O que está desaparecendo é nossa capacidade de reagir a tais ameaças globais à saúde. A USAID vinha liderando esforços para responder à crise do mpox na RDC, comprometendo mais de US$ 55 milhões para orquestrar esforços para rastrear o vírus e distribuir vacinas. No entanto, entre os muitos impactos devastadores do congelamento da ajuda externa do presidente Trump está o fato de que esse trabalho parou. Todos, exceto seis dos 50 funcionários da USAID dedicados a surtos globais foram demitidos, e as equipes de resposta a doenças no local foram enviadas para casa.
A retirada abrupta de pessoal e apoio financeiro deixou sistemas de saúde com poucos recursos, como o da RDC, à beira do colapso, incapazes de fornecer até mesmo serviços básicos de saúde. Essas interrupções continuam a afetar até mesmo os programas autorizados a continuar sob as isenções estreitas da administração para intervenções que salvam vidas.
A ordem anunciada pela administração para cancelar mais de 90% dos contratos estrangeiros da USAID, cortando efetivamente quase US$ 60 bilhões em assistência, só aumentará esses riscos.
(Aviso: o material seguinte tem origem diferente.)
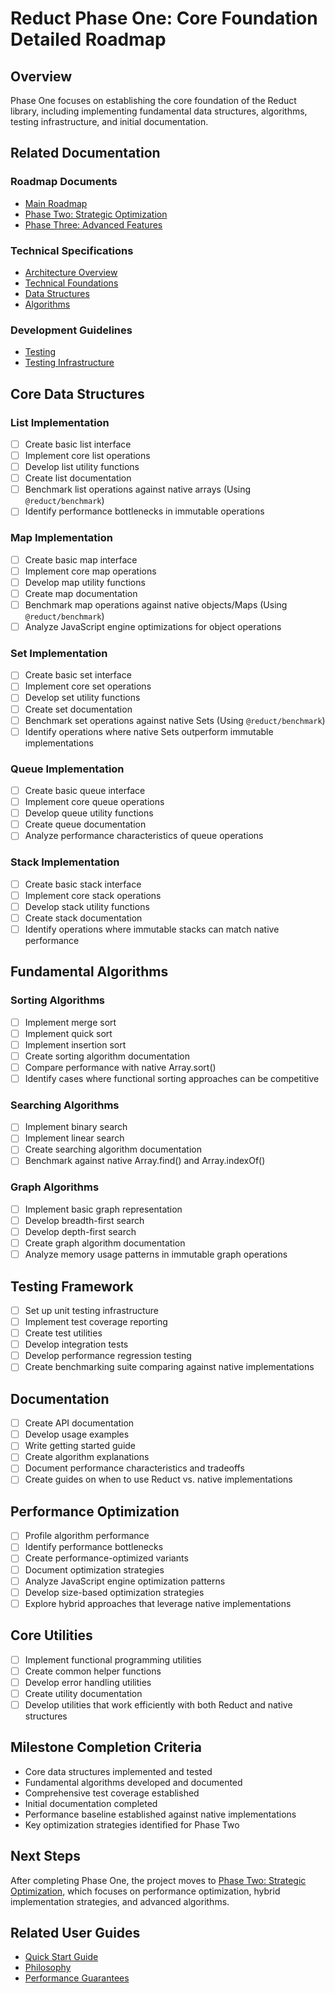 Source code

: # Reduct Phase One: Core Foundation Detailed Roadmap

## Overview

Phase One focuses on establishing the core foundation of the Reduct library, including implementing fundamental data structures, algorithms, testing infrastructure, and initial documentation.

## Related Documentation

### Roadmap Documents
- [Main Roadmap](./index.md)
- [Phase Two: Strategic Optimization](./phase-two.md)
- [Phase Three: Advanced Features](./phase-three.md)

### Technical Specifications
- [Architecture Overview](../architecture/index.md)
- [Technical Foundations](../architecture/technical-foundations.md)
- [Data Structures](../architecture/data-structures.md)
- [Algorithms](../architecture/algorithms.md)

### Development Guidelines
- [Testing](../development/testing.md)
- [Testing Infrastructure](../development/testing-infrastructure.md)

## Core Data Structures
### List Implementation
- [ ] Create basic list interface
- [ ] Implement core list operations
- [ ] Develop list utility functions
- [ ] Create list documentation
- [ ] Benchmark list operations against native arrays (Using `@reduct/benchmark`)
- [ ] Identify performance bottlenecks in immutable operations

### Map Implementation
- [ ] Create basic map interface
- [ ] Implement core map operations
- [ ] Develop map utility functions
- [ ] Create map documentation
- [ ] Benchmark map operations against native objects/Maps (Using `@reduct/benchmark`)
- [ ] Analyze JavaScript engine optimizations for object operations

### Set Implementation
- [ ] Create basic set interface
- [ ] Implement core set operations
- [ ] Develop set utility functions
- [ ] Create set documentation
- [ ] Benchmark set operations against native Sets (Using `@reduct/benchmark`)
- [ ] Identify operations where native Sets outperform immutable implementations

### Queue Implementation
- [ ] Create basic queue interface
- [ ] Implement core queue operations
- [ ] Develop queue utility functions
- [ ] Create queue documentation
- [ ] Analyze performance characteristics of queue operations

### Stack Implementation
- [ ] Create basic stack interface
- [ ] Implement core stack operations
- [ ] Develop stack utility functions
- [ ] Create stack documentation
- [ ] Identify operations where immutable stacks can match native performance

## Fundamental Algorithms
### Sorting Algorithms
- [ ] Implement merge sort
- [ ] Implement quick sort
- [ ] Implement insertion sort
- [ ] Create sorting algorithm documentation
- [ ] Compare performance with native Array.sort()
- [ ] Identify cases where functional sorting approaches can be competitive

### Searching Algorithms
- [ ] Implement binary search
- [ ] Implement linear search
- [ ] Create searching algorithm documentation
- [ ] Benchmark against native Array.find() and Array.indexOf()

### Graph Algorithms
- [ ] Implement basic graph representation
- [ ] Develop breadth-first search
- [ ] Develop depth-first search
- [ ] Create graph algorithm documentation
- [ ] Analyze memory usage patterns in immutable graph operations

## Testing Framework
- [ ] Set up unit testing infrastructure
- [ ] Implement test coverage reporting
- [ ] Create test utilities
- [ ] Develop integration tests
- [ ] Develop performance regression testing
- [ ] Create benchmarking suite comparing against native implementations

## Documentation
- [ ] Create API documentation
- [ ] Develop usage examples
- [ ] Write getting started guide
- [ ] Create algorithm explanations
- [ ] Document performance characteristics and tradeoffs
- [ ] Create guides on when to use Reduct vs. native implementations

## Performance Optimization
- [ ] Profile algorithm performance
- [ ] Identify performance bottlenecks
- [ ] Create performance-optimized variants
- [ ] Document optimization strategies
- [ ] Analyze JavaScript engine optimization patterns
- [ ] Develop size-based optimization strategies
- [ ] Explore hybrid approaches that leverage native implementations

## Core Utilities
- [ ] Implement functional programming utilities
- [ ] Create common helper functions
- [ ] Develop error handling utilities
- [ ] Create utility documentation
- [ ] Develop utilities that work efficiently with both Reduct and native structures

## Milestone Completion Criteria
- Core data structures implemented and tested
- Fundamental algorithms developed and documented
- Comprehensive test coverage established
- Initial documentation completed
- Performance baseline established against native implementations
- Key optimization strategies identified for Phase Two

## Next Steps

After completing Phase One, the project moves to [Phase Two: Strategic Optimization](./phase-two.md), which focuses on performance optimization, hybrid implementation strategies, and advanced algorithms.

## Related User Guides

- [Quick Start Guide](../../guides/getting-started/quickstart.md)
- [Philosophy](../../guides/philosophy.md)
- [Performance Guarantees](../../guides/performance/performance-guarantees.md)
De acordo com documentos da USAID obtidos pela Propublica, a descontinuação dos serviços da agência deve levar a surtos de casos de malária e tuberculose resistente a medicamentos. Mais um milhão de crianças sofrerão de desnutrição grave e mais 200.000 ficarão paralisadas pela poliomielite, de acordo com o relatório.
Em dezenas de países ao redor do mundo, clínicas que fornecem medicamentos antirretrovirais para 20 milhões de pessoas vivendo com HIV — a maioria das quais depende da USAID para suporte administrativo e logístico por meio do PEPFAR (Plano de Emergência do Presidente dos EUA para Alívio da AIDS) — foram fechadas. De acordo com nossa pesquisa, mesmo uma interrupção de apenas 90 dias nesses serviços levará a mais 100.000 mortes relacionadas ao HIV este ano, ameaçando mais de duas décadas de progresso em direção ao fim da epidemia global de HIV e AIDS .
Por décadas, os líderes dos EUA em ambos os lados do espectro político reconheceram o valor estratégico desses esforços. O presidente John F. Kennedy, que lançou a USAID em 1961, descreveu a ajuda externa como “uma fonte muito poderosa de força” para os EUA, permitindo que o país “exercesse influência na manutenção da liberdade”. Quatro décadas depois, o presidente George W. Bush fez dos investimentos históricos em saúde global uma peça central de sua agenda de segurança nacional, lançando tanto o PEPFAR, o maior compromisso para combater uma doença em nossa história, quanto a Iniciativa Presidencial contra a Malária.
Esses presidentes, como inúmeros outros líderes ao longo dos anos, entenderam que trabalhar para garantir a saúde e a prosperidade de outros países é, de fato, um investimento direto em nossa própria saúde e prosperidade nacional. Em contraste, o que vemos hoje é um recuo aleatório que inevitavelmente resultará em um mundo mais doente, menos estável e perigosamente exposto a ameaças como as mudanças climáticas ou um futuro surto de doença infecciosa. Precisamos apenas olhar para a pandemia da COVID-19 para entender como uma crise de saúde que surge em uma parte do mundo pode impactar vidas e economias em todo o globo. É uma estratégia perigosa, e pela qual todos nós podemos pagar caro.